This marscarpone cheesecake with bananas and butterscotch is wickedly rich and very creamy.
For the base:
150g digestive biscuits, finely crushed
75g butter, melted
For the filling:
250g mascarpone cheese
2 eggs, separated
75g castor sugar
1 tsp vanilla extract
4 gelatine leaves, softened in cold water
250ml double-thick cream
For the butterscotch sauce:
100g golden syrup
150g soft dark brown sugar
150ml double-thick cream
½ tsp vanilla extract
3 ripe bananas, peeled and sliced
25g flaked almonds, toasted
You will need
A 20cm springform tin, base lined with baking paper
- For the base, place the biscuits and butter in a bowl, mix well then press into the base of the tin. Chill whilst you make the filling.
- Place the mascarpone, egg yolks, sugar and vanilla extract in a large bowl and beat until smooth. Place 50 ml of the double cream in a small saucepan and heat just to boiling point. Remove from the heat, squeeze the excess water from the gelatine, add to the cream and swirl the pan to dissolve the gelatine. Leave on one side to cool slightly.

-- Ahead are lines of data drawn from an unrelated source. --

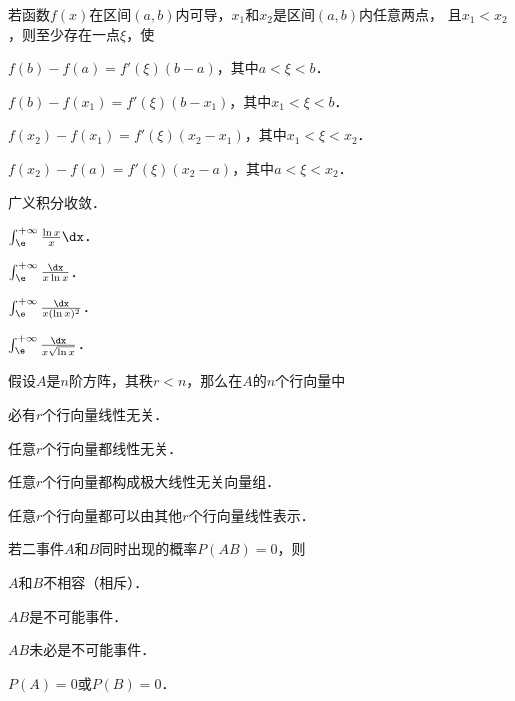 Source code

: \documentclass[plain,noanswer,medmath]{../../template/jnuexam}
\begin{document}
\begin{problem}
若函数$f(x)$在区间$(a,b)$内可导，$x_1$和$x_2$是区间$(a,b)$内任意两点，
且$x_1 < x_2$，则至少存在一点$\xi$，使\pickout{}
\begin{abcd}
\item $f(b) - f(a) = f'(\xi)(b - a)$，其中$a < \xi < b$．
\item $f(b) - f(x_1) = f'(\xi)(b - x_1)$，其中$x_1 < \xi < b$．
\item $f(x_2) - f(x_1) = f'(\xi)(x_2 - x_1)$，其中$x_1 < \xi < x_2$．
\item $f(x_2) - f(a) = f'(\xi)(x_2 - a)$，其中$a < \xi < x_2$．
\end{abcd}
\end{problem}


\begin{problem}
广义积分\pickin{}收敛．
\begin{abcd}
\item $\int_{\e}^{+\infty} \frac{\ln x}{x}\dx$．
\item $\int_{\e}^{+\infty} \frac{\dx}{x\ln x}$．
\item $\int_{\e}^{+\infty} \frac{\dx}{x(\ln x)^2}$．
\item $\int_{\e}^{+\infty} \frac{\dx}{x\sqrt{\ln x}}$．
\end{abcd}
\end{problem}


\begin{problem}
假设$A$是$n$阶方阵，其秩$r<n$，那么在$A$的$n$个行向量中\pickout{}
\begin{abcd}
\item 必有$r$个行向量线性无关．
\item 任意$r$个行向量都线性无关．
\item 任意$r$个行向量都构成极大线性无关向量组．
\item 任意$r$个行向量都可以由其他$r$个行向量线性表示．
\end{abcd}
\end{problem}


\begin{problem}
若二事件$A$和$B$同时出现的概率$P(AB)=0$，则\pickout{}
\begin{abcd}
\item $A$和$B$不相容（相斥）．
\item $AB$是不可能事件．
\item $AB$未必是不可能事件．
\item $P(A) = 0$或$P(B) = 0$．
\end{abcd}
\end{problem}
\end{document}
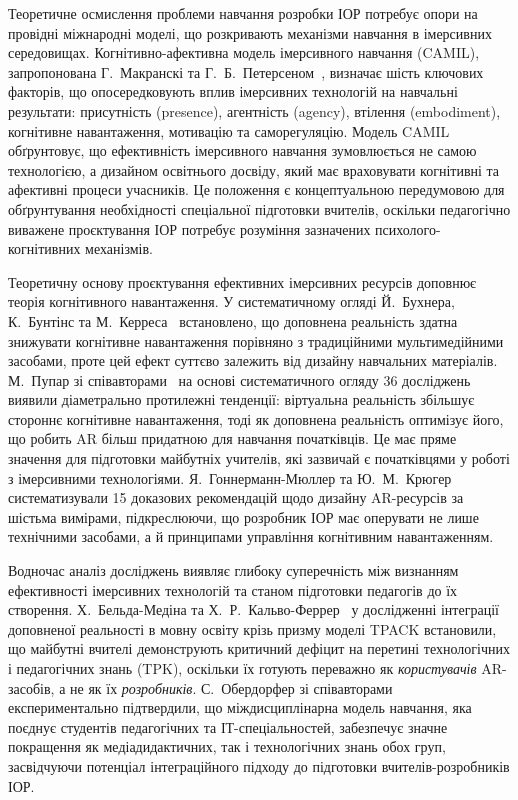 
Теоретичне осмислення проблеми навчання розробки ІОР потребує опори на провідні міжнародні моделі, що розкривають механізми навчання в імерсивних середовищах. Когнітивно-афективна модель імерсивного навчання (CAMIL), запропонована Г.~Макранскі та Г.~Б.~Петерсеном~\cite{Makransky2021CAMIL}, визначає шість ключових факторів, що опосередковують вплив імерсивних технологій на навчальні результати: присутність (presence), агентність (agency), втілення (embodiment), когнітивне навантаження, мотивацію та саморегуляцію. Модель CAMIL обґрунтовує, що ефективність імерсивного навчання зумовлюється не самою технологією, а дизайном освітнього досвіду, який має враховувати когнітивні та афективні процеси учасників. Це положення є концептуальною передумовою для обґрунтування необхідності спеціальної підготовки вчителів, оскільки педагогічно виважене проєктування ІОР потребує розуміння зазначених психолого-когнітивних механізмів.

Теоретичну основу проєктування ефективних імерсивних ресурсів доповнює теорія когнітивного навантаження. У систематичному огляді Й.~Бухнера, К.~Бунтінс та М.~Керреса~\cite{Buchner2021CogLoad} встановлено, що доповнена реальність здатна знижувати когнітивне навантаження порівняно з традиційними мультимедійними засобами, проте цей ефект суттєво залежить від дизайну навчальних матеріалів. М.~Пупар зі співавторами~\cite{Poupard2024Systematic} на основі систематичного огляду 36 досліджень виявили діаметрально протилежні тенденції: віртуальна реальність збільшує стороннє когнітивне навантаження, тоді як доповнена реальність оптимізує його, що робить AR більш придатною для навчання початківців. Це має пряме значення для підготовки майбутніх учителів, які зазвичай є початківцями у роботі з імерсивними технологіями. Я.~Гоннерманн-Мюллер та Ю.~М.~Крюгер~\cite{GonnermannMuller2024ARDesign} систематизували 15 доказових рекомендацій щодо дизайну AR-ресурсів за шістьма вимірами, підкреслюючи, що розробник ІОР має оперувати не лише технічними засобами, а й принципами управління когнітивним навантаженням.

Водночас аналіз досліджень виявляє глибоку суперечність між визнанням ефективності імерсивних технологій та станом підготовки педагогів до їх створення. Х.~Бельда-Медіна та Х.~Р.~Кальво-Феррер~\cite{BeldaMedina2022TPACK} у дослідженні інтеграції доповненої реальності в мовну освіту крізь призму моделі TPACK встановили, що майбутні вчителі демонструють критичний дефіцит на перетині технологічних і педагогічних знань (TPK), оскільки їх готують переважно як \emph{користувачів} AR-засобів, а не як їх \emph{розробників}. С.~Обердорфер зі співавторами~\cite{Oberdorfer2021Interdisciplinary} експериментально підтвердили, що міждисциплінарна модель навчання, яка поєднує студентів педагогічних та ІТ-спеціальностей, забезпечує значне покращення як медіадидактичних, так і технологічних знань обох груп, засвідчуючи потенціал інтеграційного підходу до підготовки вчителів-розробників ІОР.

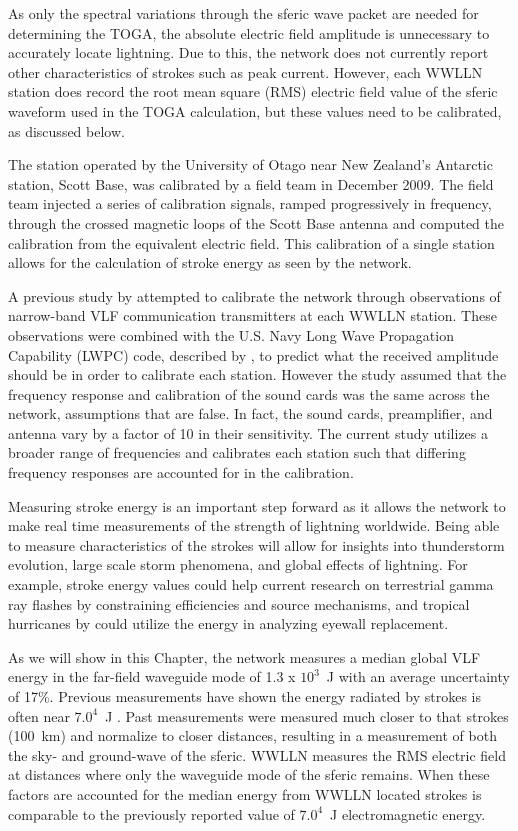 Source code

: As only the spectral variations through the sferic wave packet are needed for determining the TOGA, the absolute electric field amplitude is unnecessary to accurately locate lightning. Due to this, the network does not currently report other characteristics of strokes such as peak current.
However, each WWLLN station does record the root mean square (RMS) electric field value of the sferic waveform used in the TOGA calculation, but these values need to be calibrated, as discussed below.

The station operated by the University of Otago near New Zealand's Antarctic station, Scott Base, was calibrated by a field team in December 2009.
The field team injected a series of calibration signals, ramped progressively in frequency, through the crossed magnetic loops of the Scott Base antenna and computed the calibration from the equivalent electric field.
This calibration of a single station allows for the calculation of stroke energy as seen by the network.

A previous study by \citet{Rodger2006} attempted to calibrate the network through observations of narrow-band VLF communication transmitters at each WWLLN station.
These observations were combined with the U.S. Navy Long Wave Propagation Capability (LWPC) code, described by \citet{Ferguson1998}, to predict what the received amplitude should be in order to calibrate each station.
However the study assumed that the frequency response and calibration of the sound cards was the same across the network, assumptions that are false.
In fact, the sound cards, preamplifier, and antenna vary by a factor of 10 in their sensitivity. 
The current study utilizes a broader range of frequencies and calibrates each station such that differing frequency responses are accounted for in the calibration.

Measuring stroke energy is an important step forward as it allows the network to make real time measurements of the strength of lightning worldwide.
Being able to measure characteristics of the strokes will allow for insights into thunderstorm evolution, large scale storm phenomena, and global effects of lightning.
For example, stroke energy values could help current research on terrestrial gamma ray flashes by \citet{Briggs2011} constraining efficiencies and source mechanisms, and tropical hurricanes by \citet{Thomas2010d} could utilize the energy in analyzing eyewall replacement.

As we will show in this Chapter, the network measures a median global VLF energy in the far-field waveguide mode of 1.3 x $10^3$~J with an average uncertainty of 17\%.
Previous measurements have shown the energy radiated by strokes is often near $7.0^{4}$~J \citep{Taylor1963}.
Past measurements were measured much closer to that strokes (100~km) and normalize to closer distances, resulting in a measurement of both the sky- and ground-wave of the sferic.
WWLLN measures the RMS electric field at distances where only the waveguide mode of the sferic remains.
When these factors are accounted for the median energy from WWLLN located strokes is comparable to the previously reported value of $7.0^{4}$~J electromagnetic energy.

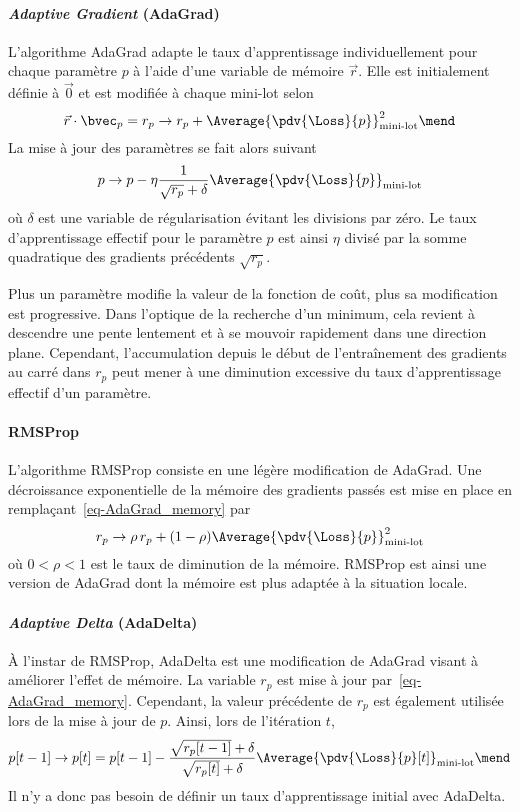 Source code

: \paragraph{\emph{Adaptive Gradient} (AdaGrad)} \cite{adagrad}
L'algorithme AdaGrad adapte le taux d'apprentissage individuellement pour chaque paramètre $p$
à l'aide d'une
variable de mémoire $\vec{r}$.
Elle est initialement définie à $\vec{0}$ et est modifiée à chaque mini-lot selon
\begin{equation}
\vec{r}\cdot\bvec_p = r_p \to r_p + \Average{\pdv{\Loss}{p}}_\text{mini-lot}^2
\label{eq-AdaGrad_memory}
\mend
\end{equation}
La mise à jour des paramètres se fait alors suivant
\begin{equation}
p \to p - \eta \frac{1}{\sqrt{r_p}+\delta} \Average{\pdv{\Loss}{p}}_\text{mini-lot}
\end{equation}
où $\delta$ est une variable de régularisation évitant les divisions par zéro.
Le taux d'apprentissage effectif pour le paramètre $p$
est ainsi $\eta$ divisé par la somme quadratique des gradients précédents $\sqrt{r_p}$.
\par
Plus un paramètre modifie la valeur de la fonction de coût, plus sa modification est progressive.
Dans l'optique de la recherche d'un minimum, cela revient à descendre une pente lentement et à se mouvoir rapidement dans une direction plane.
Cependant, l'accumulation depuis le début de l'entraînement des gradients au carré dans $r_p$ peut mener à une diminution excessive du taux d'apprentissage effectif d'un paramètre.
\paragraph{RMSProp} \cite{RMSProp}
L'algorithme RMSProp consiste en une légère modification de AdaGrad.
Une décroissance exponentielle de la mémoire des gradients passés est mise en place en remplaçant~\eqref{eq-AdaGrad_memory} par
\begin{equation}
r_p \to \rho \, r_p + (1-\rho)\Average{\pdv{\Loss}{p}}_\text{mini-lot}^2
\end{equation}
où $0<\rho<1$ est le taux de diminution de la mémoire.
RMSProp est ainsi une version de AdaGrad dont la mémoire est plus adaptée à la situation locale.
\paragraph{\emph{Adaptive Delta} (AdaDelta)}
À l'instar de RMSProp, AdaDelta est une modification de AdaGrad visant à améliorer l'effet de mémoire.
La variable $r_p$ est mise à jour par~\eqref{eq-AdaGrad_memory}.
Cependant, la valeur précédente de $r_p$ est également utilisée lors de la mise à jour de $p$.
Ainsi, lors de l'itération $t$,
\begin{equation}
p [t-1] \to p [t] = p[t-1] - \frac{\sqrt{r_p[t-1]}+\delta}{\sqrt{r_p[t]}+\delta} \Average{\pdv{\Loss}{p} [t]}_\text{mini-lot}
\mend
\end{equation}
Il n'y a donc pas besoin de définir un taux d'apprentissage initial avec AdaDelta.
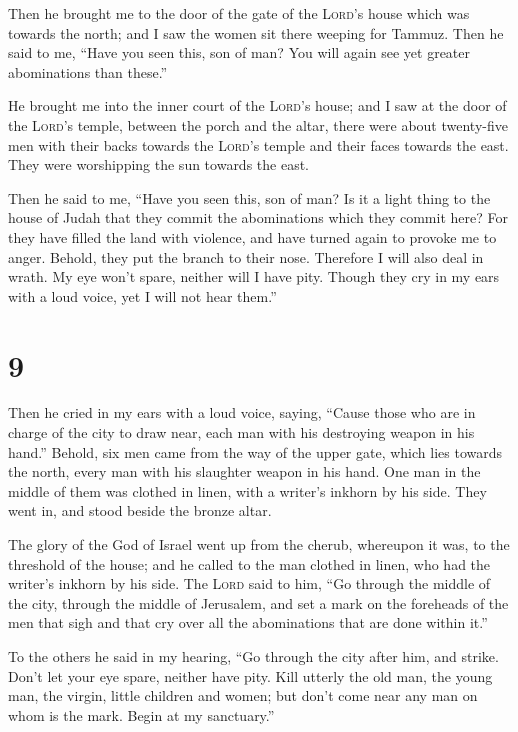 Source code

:  Then he brought me to the door of the gate of the
\textsc{Lord}'s house which was towards the north; and I saw the women
sit there weeping for Tammuz.  Then he said to me, ``Have
you seen this, son of man? You will again see yet greater abominations
than these.''

 He brought me into the inner court of the
\textsc{Lord}'s house; and I saw at the door of the \textsc{Lord}'s
temple, between the porch and the altar, there were about twenty-five
men with their backs towards the \textsc{Lord}'s temple and their faces
towards the east. They were worshipping the sun towards the east.

 Then he said to me, ``Have you seen this, son of man? Is
it a light thing to the house of Judah that they commit the abominations
which they commit here? For they have filled the land with violence, and
have turned again to provoke me to anger. Behold, they put the branch to
their nose.  Therefore I will also deal in wrath. My eye
won't spare, neither will I have pity. Though they cry in my ears with a
loud voice, yet I will not hear them.''

\hypertarget{section-8}{%
\section{9}\label{section-8}}

 Then he cried in my ears with a loud voice, saying,
``Cause those who are in charge of the city to draw near, each man with
his destroying weapon in his hand.''  Behold, six men came
from the way of the upper gate, which lies towards the north, every man
with his slaughter weapon in his hand. One man in the middle of them was
clothed in linen, with a writer's inkhorn by his side. They went in, and
stood beside the bronze altar.

 The glory of the God of Israel went up from the cherub,
whereupon it was, to the threshold of the house; and he called to the
man clothed in linen, who had the writer's inkhorn by his side.
 The \textsc{Lord} said to him, ``Go through the middle of
the city, through the middle of Jerusalem, and set a mark on the
foreheads of the men that sigh and that cry over all the abominations
that are done within it.''

 To the others he said in my hearing, ``Go through the
city after him, and strike. Don't let your eye spare, neither have pity.
 Kill utterly the old man, the young man, the virgin,
little children and women; but don't come near any man on whom is the
mark. Begin at my sanctuary.''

- Lightly whip the remaining cream to soft peak stage. Whisk the egg whites to stiff peaks and set aside. Beat the gelatine into the cheese mixture until combined. Fold in the whipped cream and finally the whisked egg whites. Make sure everything is thoroughly combined, and pour over the biscuit base. Give the tin a couple of sharp taps on the worktop, then smooth the surface. Chill for a minimum of 6 hours or overnight.
- For the sauce, place the syrup, sugar and butter in a saucepan and heat gently until the sugar has dissolved. Allow to cook gently for 5 minutes then slowly pour in the cream and vanilla. Stir well, remove from the heat and allow to cool.
- To serve the cheesecake, run a round bladed knife around the tin and release the cheesecake. Cover with slices of banana and drizzle the cooled butterscotch sauce over the top. Scatter with the almonds. The cheesecake will keep for 3 days, covered in the fridge.